Task directions ▸ What lines in the records below include the word "todas"? Return each one.

** Provided information follows **

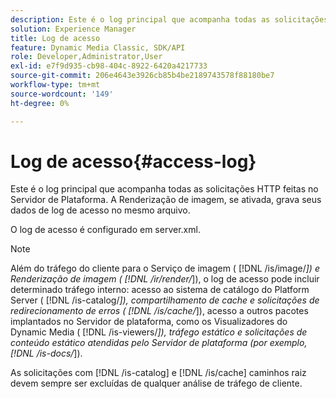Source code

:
 ```yaml
---
description: Este é o log principal que acompanha todas as solicitações HTTP feitas no Servidor de Plataforma. A Renderização de imagem, se ativada, grava seus dados de log de acesso no mesmo arquivo.
solution: Experience Manager
title: Log de acesso
feature: Dynamic Media Classic, SDK/API
role: Developer,Administrator,User
exl-id: e7f9d935-cb98-404c-8922-6420a4217733
source-git-commit: 206e4643e3926cb85b4be2189743578f88180be7
workflow-type: tm+mt
source-wordcount: '149'
ht-degree: 0%

---
```


# Log de acesso{#access-log}

Este é o log principal que acompanha todas as solicitações HTTP feitas no Servidor de Plataforma. A Renderização de imagem, se ativada, grava seus dados de log de acesso no mesmo arquivo.

O log de acesso é configurado em server.xml.

>[!NOTE]
>
>Além do tráfego do cliente para o Serviço de imagem ( [!DNL /is/image/*]) e Renderização de imagem ( [!DNL /ir/render/*]), o log de acesso pode incluir determinado tráfego interno: acesso ao sistema de catálogo do Platform Server ( [!DNL /is-catalog/*]), compartilhamento de cache e solicitações de redirecionamento de erros ( [!DNL /is/cache/*]), acesso a outros pacotes implantados no Servidor de plataforma, como os Visualizadores do Dynamic Media ( [!DNL /is-viewers/*]), tráfego estático e solicitações de conteúdo estático atendidas pelo Servidor de plataforma (por exemplo, [!DNL /is-docs/*]).

As solicitações com [!DNL /is-catalog] e [!DNL /is/cache] caminhos raiz devem sempre ser excluídas de qualquer análise de tráfego de cliente.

** End of Provided information **

Your response ▸
description: Este é o log principal que acompanha todas as solicitações HTTP feitas no Servidor de Plataforma. A Renderização de imagem, se ativada, grava seus dados de log de acesso no mesmo arquivo.
Este é o log principal que acompanha todas as solicitações HTTP feitas no Servidor de Plataforma. A Renderização de imagem, se ativada, grava seus dados de log de acesso no mesmo arquivo.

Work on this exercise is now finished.